Post by Douglas A. GwynThen the first sentence of the part you quoted is not
applicable to the inner "B" in our example, because it
does not exist yet during "this" scan (the scan of the
immediate consequence of tne parameter substitution
and #,## processing, looking for macro names).
However, the second sentence ("Furthermore, ..." does
apply to the name "B" that results from the nested "A"
replacement (which recursively involves its own scan
for further macro names).
The scan of the "immediate consequence" is normal scanning that proceeds
directly into the tokens that follow the outer invocation. The tokens that came
from the replacement list of that invocation constitute the explicit boundaries
for identifier painting. The second sentence is still under the context
established by the first sentence. The only question is whether a partial
invocation constitutes a nested invocation. Further, as I say again, your model
is flawed. The macro expansion process is not, by definition, like a function
call that ultimately returns the rescanned tokens of the replacement list. An
invocation is replaced by the replacement list before rescanning ever occurs
(which is explicit and unarguable). As such, there is no procedural nesting,
which ultimately mimics the intent of the recursive algorithm from which the
standard text was derived.
Post by Douglas A. GwynPost by Paul MensonidesNo, I didn't. The context no longer exists because the invocation is not nested
(see below). You are blatantly ignoring what the standard dictates because of a
typical view that macro expansion is like a procedural hierarchy. Yes, scanning
is not finished with the preprocessing tokens of B's replacement list, but is
finished with the *replacement* of the invocation of B.

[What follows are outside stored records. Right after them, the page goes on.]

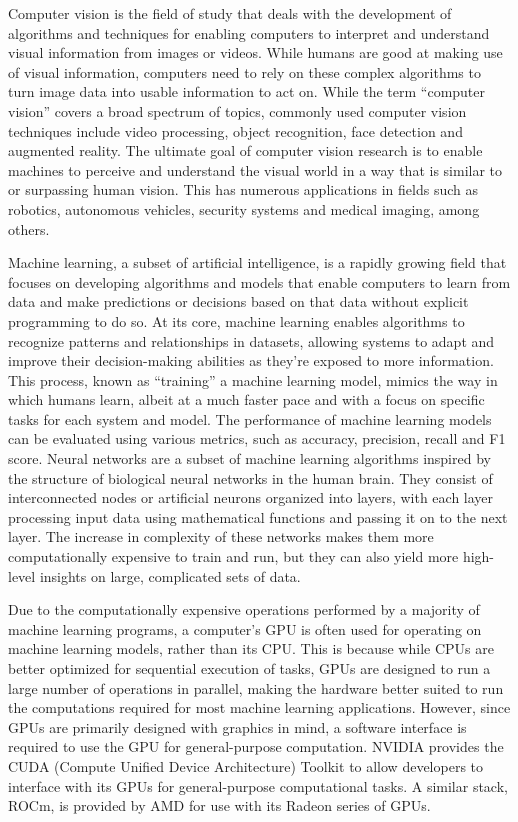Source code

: \documentclass[titlepage,draft]{article}
\begin{document}
Computer vision is the field of study that deals with the development of algorithms and techniques for enabling computers
to interpret and understand visual information from images or videos.
While humans are good at making use of visual information, computers need to rely on these complex algorithms to turn image
data into usable information to act on.
While the term ``computer vision'' covers a broad spectrum of topics, commonly used computer vision techniques include video
processing, object recognition, face detection and augmented reality.
The ultimate goal of computer vision research is to enable machines to perceive and understand the visual world in a way that
is similar to or surpassing human vision.
This has numerous applications in fields such as robotics, autonomous vehicles, security systems and medical imaging, among
others.

Machine learning, a subset of artificial intelligence, is a rapidly growing field that focuses on developing algorithms and
models that enable computers to learn from data and make predictions or decisions based on that data without explicit programming
to do so.
At its core, machine learning enables algorithms to recognize patterns and relationships in datasets, allowing systems to adapt
and improve their decision-making abilities as they're exposed to more information.
This process, known as ``training'' a machine learning model, mimics the way in which humans learn, albeit at a much faster pace
and with a focus on specific tasks for each system and model.
The performance of machine learning models can be evaluated using various metrics, such as accuracy, precision, recall and F1
score.
Neural networks are a subset of machine learning algorithms inspired by the structure of biological neural networks in the human
brain.
They consist of interconnected nodes or artificial neurons organized into layers, with each layer processing input data using
mathematical functions and passing it on to the next layer.
The increase in complexity of these networks makes them more computationally expensive to train and run, but they can also yield
more high-level insights on large, complicated sets of data.

Due to the computationally expensive operations performed by a majority of machine learning programs, a computer's GPU is often
used for operating on machine learning models, rather than its CPU.
This is because while CPUs are better optimized for sequential execution of tasks, GPUs are designed to run a large number of
operations in parallel, making the hardware better suited to run the computations required for most machine learning applications.
However, since GPUs are primarily designed with graphics in mind, a software interface is required to use the GPU for
general-purpose computation.
NVIDIA provides the CUDA (Compute Unified Device Architecture) Toolkit \cite{CUDA} to allow developers to interface with its
GPUs for general-purpose computational tasks.
A similar stack, ROCm, is provided by AMD for use with its Radeon series of GPUs. \cite{ROCm}
\end{document}
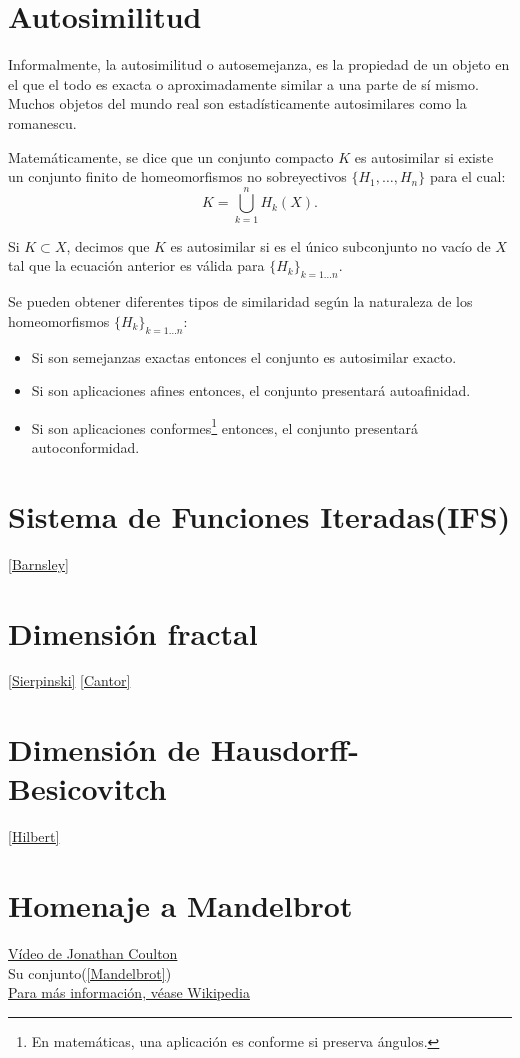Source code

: \documentclass[a4paper, 11pt]{article} %
\begin{document}
\section{Autosimilitud}
	Informalmente, la autosimilitud o autosemejanza, es la propiedad de un objeto en el que el todo es exacta o aproximadamente similar a una parte de sí mismo. Muchos objetos del mundo real son estadísticamente autosimilares como la romanescu. %
	
	Matemáticamente, se dice que un conjunto compacto $K$ es autosimilar si existe un conjunto finito de homeomorfismos no sobreyectivos $\{H_1,\dots,H_n\}$ para el cual:
	\begin{equation*}
		K=\bigcup_{k=1}^n H_k(X).
	\end{equation*}
	
	Si $K \subset X$, decimos que $K$ es autosimilar si es el único subconjunto no vacío de $X$ tal que la ecuación anterior es válida para $\{ H_k \}_{k=1\dots n}$.
	
	Se pueden obtener diferentes tipos de similaridad según la naturaleza de los homeomorfismos $\{H_k\}_{k=1\dots n}$:
	
	\begin{itemize}
		\item Si son semejanzas exactas entonces el conjunto es autosimilar exacto.
		\item Si son aplicaciones afines entonces, el conjunto presentará autoafinidad.
		\item Si son aplicaciones conformes\footnote{En matemáticas, una aplicación es conforme si preserva ángulos.} entonces, el conjunto presentará autoconformidad.
	\end{itemize}
\section{Sistema de Funciones Iteradas(IFS)} \label{IFS}
\ref{Barnsley}
\section{Dimensión fractal}
\ref{Sierpinski} \ref{Cantor}
\section{Dimensión de Hausdorff-Besicovitch}
\ref{Hilbert}

\section{Homenaje a Mandelbrot} \label{Homenaje}
\href{https://www.youtube.com/watch?v=ES-yKOYaXq0}{Vídeo de Jonathan Coulton}\\
Su conjunto(\ref{Mandelbrot})\\
\href{http://es.wikipedia.org/wiki/Beno\%C3\%AEt_Mandelbrot}{Para más información, véase Wikipedia}
\end{document}
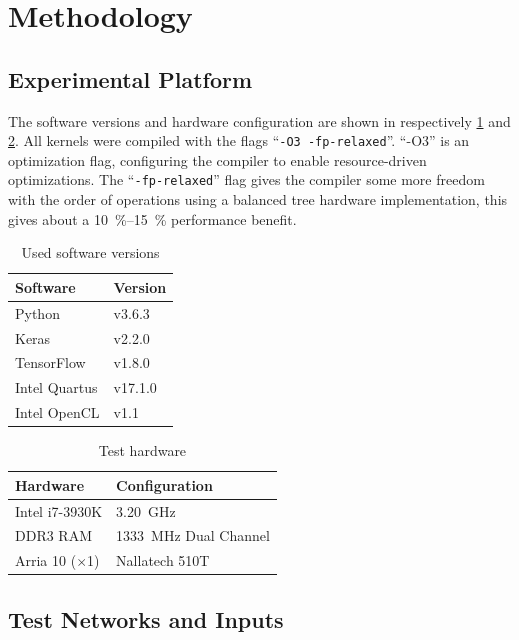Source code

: \documentclass[techrep,english]{ipsj} %
\begin{document}
\section{Methodology}\label{sec:method}
\subsection{Experimental Platform}
The software versions and hardware configuration are shown in respectively \cref{tab:software-versions} and \cref{tab:test-hardware}.
All kernels were compiled with the flags ``\texttt{-O3 -fp-relaxed}''.
``-O3'' is an optimization flag, configuring the compiler to enable resource-driven optimizations. %
The ``\texttt{-fp-relaxed}'' flag gives the compiler some more freedom with the order of operations using a balanced tree hardware implementation, this gives about a \SIrange{10}{15}{\percent} performance benefit.%
\begin{table}[h]
  \centering
  \caption{Used software versions}\label{tab:software-versions}
  \begin{tabular}{ll}
    \toprule
    \textbf{Software} & \textbf{Version} \\
    \midrule
    Python & v3.6.3 \\
    Keras & v2.2.0 \\
    TensorFlow & v1.8.0 \\
    Intel Quartus & v17.1.0 \\
    Intel OpenCL & v1.1 \\
    \bottomrule
  \end{tabular}
\end{table}
\begin{table}[h]
  \centering
  \caption{Test hardware}\label{tab:test-hardware}
  \begin{tabular}{ll}
    \toprule
    \textbf{Hardware} & \textbf{Configuration} \\
    \midrule
    Intel i7-3930K & \SI{3.20}{\giga\hertz} \\
    DDR3 RAM & \SI{1333}{\mega\hertz} Dual Channel \\
    Arria 10 ($\times$1) & Nallatech 510T \\
    \bottomrule
  \end{tabular}
\end{table}

\subsection{Test Networks and Inputs}
\end{document}
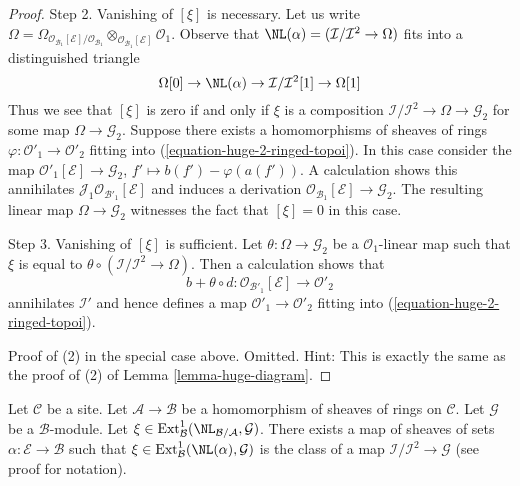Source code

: \begin{proof}
\medskip\noindent
Step 2. Vanishing of $[\xi]$ is necessary. Let us write $\Omega =
\Omega_{\mathcal{O}_{\mathcal{B}_1}[\mathcal{E}]/\mathcal{O}_{\mathcal{B}_1}}
\otimes_{\mathcal{O}_{\mathcal{B}_1}[\mathcal{E}]} \mathcal{O}_1$.
Observe that $\NL(\alpha) = (\mathcal{I}/\mathcal{I}^2 \to \Omega)$
fits into a distinguished triangle
$$
\Omega[0] \to
\NL(\alpha) \to
\mathcal{I}/\mathcal{I}^2[1] \to
\Omega[1]
$$
Thus we see that $[\xi]$ is zero if and only if $\xi$
is a composition $\mathcal{I}/\mathcal{I}^2 \to \Omega \to \mathcal{G}_2$
for some map $\Omega \to \mathcal{G}_2$. Suppose there exists a
homomorphisms of sheaves of rings
$\varphi : \mathcal{O}'_1 \to \mathcal{O}'_2$ fitting into
(\ref{equation-huge-2-ringed-topoi}). In this case consider the map
$\mathcal{O}'_1[\mathcal{E}] \to \mathcal{G}_2$,
$f' \mapsto b(f') - \varphi(a(f'))$. A calculation
shows this annihilates $\mathcal{J}_1\mathcal{O}_{\mathcal{B}'_1}[\mathcal{E}]$
and induces a derivation
$\mathcal{O}_{\mathcal{B}_1}[\mathcal{E}] \to \mathcal{G}_2$.
The resulting linear map $\Omega \to \mathcal{G}_2$ witnesses the
fact that $[\xi] = 0$ in this case.

\medskip\noindent
Step 3. Vanishing of $[\xi]$ is sufficient. Let
$\theta : \Omega \to \mathcal{G}_2$ be a $\mathcal{O}_1$-linear map
such that $\xi$ is equal to
$\theta \circ (\mathcal{I}/\mathcal{I}^2 \to \Omega)$.
Then a calculation shows that
$$
b + \theta \circ d :
\mathcal{O}_{\mathcal{B}'_1}[\mathcal{E}]
\longrightarrow
\mathcal{O}'_2
$$
annihilates $\mathcal{I}'$ and hence defines a map
$\mathcal{O}'_1 \to \mathcal{O}'_2$ fitting into
(\ref{equation-huge-2-ringed-topoi}).

\medskip\noindent
Proof of (2) in the special case above. Omitted. Hint:
This is exactly the same as the proof of (2) of
Lemma \ref{lemma-huge-diagram}.
\end{proof}

\begin{lemma}
\label{lemma-NL-represent-ext-class-ringed-topoi}
Let $\mathcal{C}$ be a site. Let $\mathcal{A} \to \mathcal{B}$ be a
homomorphism of sheaves of rings on $\mathcal{C}$.
Let $\mathcal{G}$ be a $\mathcal{B}$-module.
Let
$\xi \in \text{Ext}^1_\mathcal{B}(\NL_{\mathcal{B}/\mathcal{A}}, \mathcal{G})$. 
There exists a map of sheaves of sets $\alpha : \mathcal{E} \to \mathcal{B}$
such that $\xi \in \text{Ext}^1_\mathcal{B}(\NL(\alpha), \mathcal{G})$
is the class of a map $\mathcal{I}/\mathcal{I}^2 \to \mathcal{G}$
(see proof for notation).
\end{lemma}

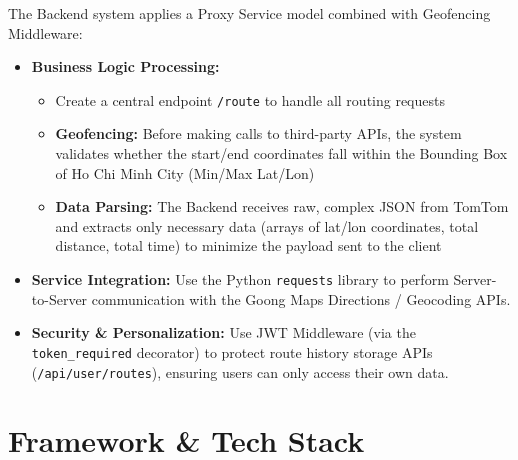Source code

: The Backend system applies a Proxy Service model combined with Geofencing Middleware:

\begin{itemize}
    \item \textbf{Business Logic Processing:}
    \begin{itemize}
        \item Create a central endpoint \texttt{/route} to handle all routing requests
        \item \textbf{Geofencing:} Before making calls to third-party APIs, the system validates whether the start/end coordinates fall within the Bounding Box of Ho Chi Minh City (Min/Max Lat/Lon)
        \item \textbf{Data Parsing:} The Backend receives raw, complex JSON from TomTom and extracts only necessary data (arrays of lat/lon coordinates, total distance, total time) to minimize the payload sent to the client
    \end{itemize}
    
    \item \textbf{Service Integration:} Use the Python \texttt{requests} library to perform Server-to-Server communication with the Goong Maps Directions / Geocoding APIs.
    
    \item \textbf{Security \& Personalization:} Use JWT Middleware (via the \texttt{token\_required} decorator) to protect route history storage APIs (\texttt{/api/user/routes}), ensuring users can only access their own data.
\end{itemize}

\section{Framework \& Tech Stack}

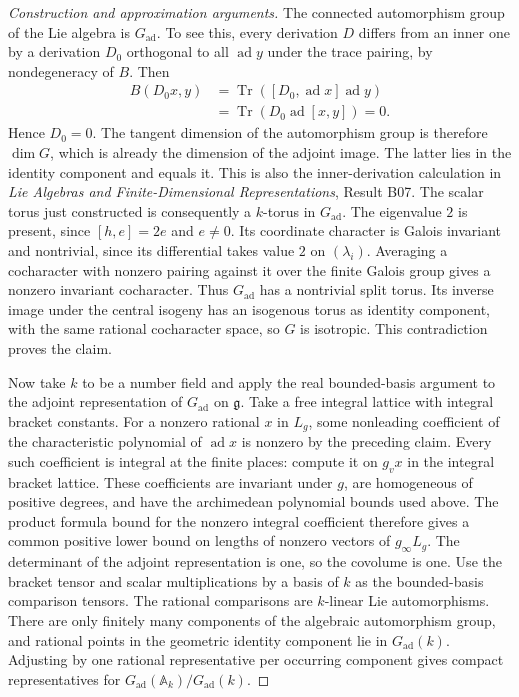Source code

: \documentclass[11pt,a4paper,openany,oneside]{book}
\theoremstyle{resultstyle}
\theoremstyle{definition}
\numberwithin{equation}{chapter}
\begin{document}
\begin{proof}[Construction and approximation arguments]
The connected automorphism group of the Lie
algebra is \(G_{\mathrm{ad}}\). To see this,
every derivation \(D\) differs from an inner one
by a derivation \(D_0\) orthogonal to all
\(\operatorname{ad}y\) under the trace pairing,
by nondegeneracy of \(B\). Then
\[
 \begin{aligned}
 B(D_0x,y)
 &=\operatorname{Tr}([D_0,\operatorname{ad}x]\operatorname{ad}y)\\
 &=\operatorname{Tr}(D_0\operatorname{ad}[x,y])=0 .
 \end{aligned}
\]
Hence \(D_0=0\). The tangent dimension of the
automorphism group is therefore \(\dim G\),
which is already the dimension of the adjoint
image. The latter lies in the identity component
and equals it. This is also the inner-derivation
calculation in \emph{Lie Algebras and Finite-Dimensional
Representations}, Result B07. The scalar torus just constructed
is consequently a \(k\)-torus in \(G_{\mathrm{ad}}\).
The eigenvalue \(2\) is present, since
\([h,e]=2e\) and \(e\ne0\). Its coordinate
character is Galois invariant and nontrivial,
since its differential takes value \(2\) on
\((\lambda_i)\). Averaging a cocharacter with
nonzero pairing against it over the finite
Galois group gives a nonzero invariant
cocharacter. Thus \(G_{\mathrm{ad}}\) has a
nontrivial split torus. Its inverse image under
the central isogeny has an isogenous torus
as identity component, with the same rational
cocharacter space, so \(G\) is isotropic.
This contradiction proves the claim.

Now take \(k\) to be a number field and apply
the real bounded-basis argument to the adjoint
representation of \(G_{\mathrm{ad}}\) on
\(\mathfrak g\). Take a free integral lattice
with integral bracket constants. For a nonzero
rational \(x\) in \(L_g\), some nonleading
coefficient of the characteristic polynomial of
\(\operatorname{ad}x\) is nonzero by the preceding
claim. Every such coefficient is integral at
the finite places: compute it on \(g_vx\)
in the integral bracket lattice. These coefficients
are invariant under \(g\), are homogeneous of
positive degrees, and have the archimedean
polynomial bounds used above. The product
formula bound for the nonzero integral coefficient
therefore gives a common positive lower bound
on lengths of nonzero vectors of \(g_\infty L_g\).
The determinant of the adjoint representation
is one, so the covolume is one. Use the bracket
tensor and scalar multiplications by a basis of
\(k\) as the bounded-basis comparison tensors.
The rational comparisons are \(k\)-linear Lie
automorphisms. There are only finitely many
components of the algebraic automorphism group,
and rational points in the geometric identity
component lie in \(G_{\mathrm{ad}}(k)\).
Adjusting by one rational representative per
occurring component gives compact representatives
for \(G_{\mathrm{ad}}(\mathbb A_k)/G_{\mathrm{ad}}(k)\).


\end{proof}
\end{document}
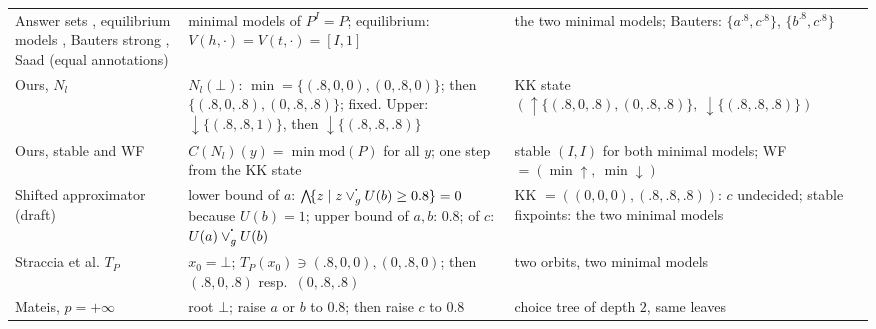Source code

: {\begin{longtable}{@{}p{}p{}p{}@{}}
            Answer sets \cite{BlondeelSVD14,MushthofaSD15,AlvianoP15,LukasiewiczS07}, equilibrium models \cite{SchockaertJV12}, Bauters strong \cite{BautersSDV14tplp}, Saad (equal annotations) & minimal models of $P^I=P$; equilibrium: $V(h,\cdot)=V(t,\cdot)=[I,1]$                                                                                         & the two minimal models; Bauters: $\{a^{.8},c^{.8}\}$, $\{b^{.8},c^{.8}\}$           \\
            Ours, $N_l$                                                                                                                                                                          & $N_l(\bot)$: $\min=\{(.8,0,0),(0,.8,0)\}$; then $\{(.8,0,.8),(0,.8,.8)\}$; fixed. Upper: $\downarrow\!\{(.8,.8,1)\}$, then $\downarrow\!\{(.8,.8,.8)\}$       & KK state $(\uparrow\!\{(.8,0,.8),(0,.8,.8)\},\ \downarrow\!\{(.8,.8,.8)\})$         \\
            Ours, stable and WF                                                                                                                                                                  & $C(N_l)(y)=\min\mathrm{mod}(P)$ for all $y$; one step from the KK state                                                                                       & stable $(I,I)$ for both minimal models; WF $=(\min\!\uparrow,\ \min\!\downarrow)$   \\
            Shifted approximator (draft)                                                                                                                                                         & lower bound of $a$: $\bigglb\{z\mid z\flpcontf{\flpor_g}U(b)\geq0.8\}=0$ because $U(b)=1$; upper bound of $a,b$: $0.8$; of $c$: $U(a)\flpcontf{\flpor_g}U(b)$ & KK $=((0,0,0),(.8,.8,.8))$: $c$ undecided; stable fixpoints: the two minimal models \\
            Straccia et al. $T_P$ \cite{StracciaOD09}                                                                                                                                            & $x_0=\bot$; $T_P(x_0)\ni(.8,0,0),(0,.8,0)$; then $(.8,0,.8)$ resp.\ $(0,.8,.8)$                                                                               & two orbits, two minimal models                                                      \\
            Mateis, $p=+\infty$ \cite{Mateis00}                                                                                                                                                  & root $\bot$; raise $a$ or $b$ to $0.8$; then raise $c$ to $0.8$                                                                                               & choice tree of depth $2$, same leaves                                               \\

\end{longtable}}
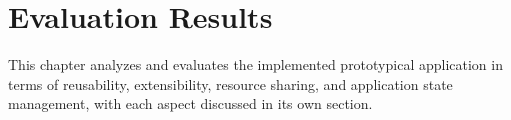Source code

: \chapter{Evaluation Results}
\label{chap:EvaluationResults}
This chapter analyzes and evaluates the implemented prototypical application in terms of reusability, extensibility, resource sharing, and application state management, with each aspect discussed in its own section.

No, it is not. The subclauses of 6.10.3 all are part
of the process of macro replacement described by clause
6.10.3. That includes 6.10.3.4 (rescanning and further
replacement).
This is what the standard literally says. This is *unarguable* because there is
no other literal way to interpret it.
[quote]
A preprocessing directive of the form
# define identifier replacement-list new-line
defines an object-like macro that causes each subsequent instance of the macro
name to be replaced by the replacement list of preprocessing tokens that
constitute the remainder of the directive.
[end quote]
It then further goes on to say:
[quote]
Each subsequent instance of the function-like macro name followed by a ( as the
next preprocessing token introduces the sequence of preprocessing tokens that is
replaced by the replacement list in the definition (an invocation of the macro).
[end quote]
This is explicit. An invocation is replaced by the replacement list in the
definition of the macro, not by the rescanned replacement list (not even by the
argument-substituted, stringized, and token-pasted replacement list).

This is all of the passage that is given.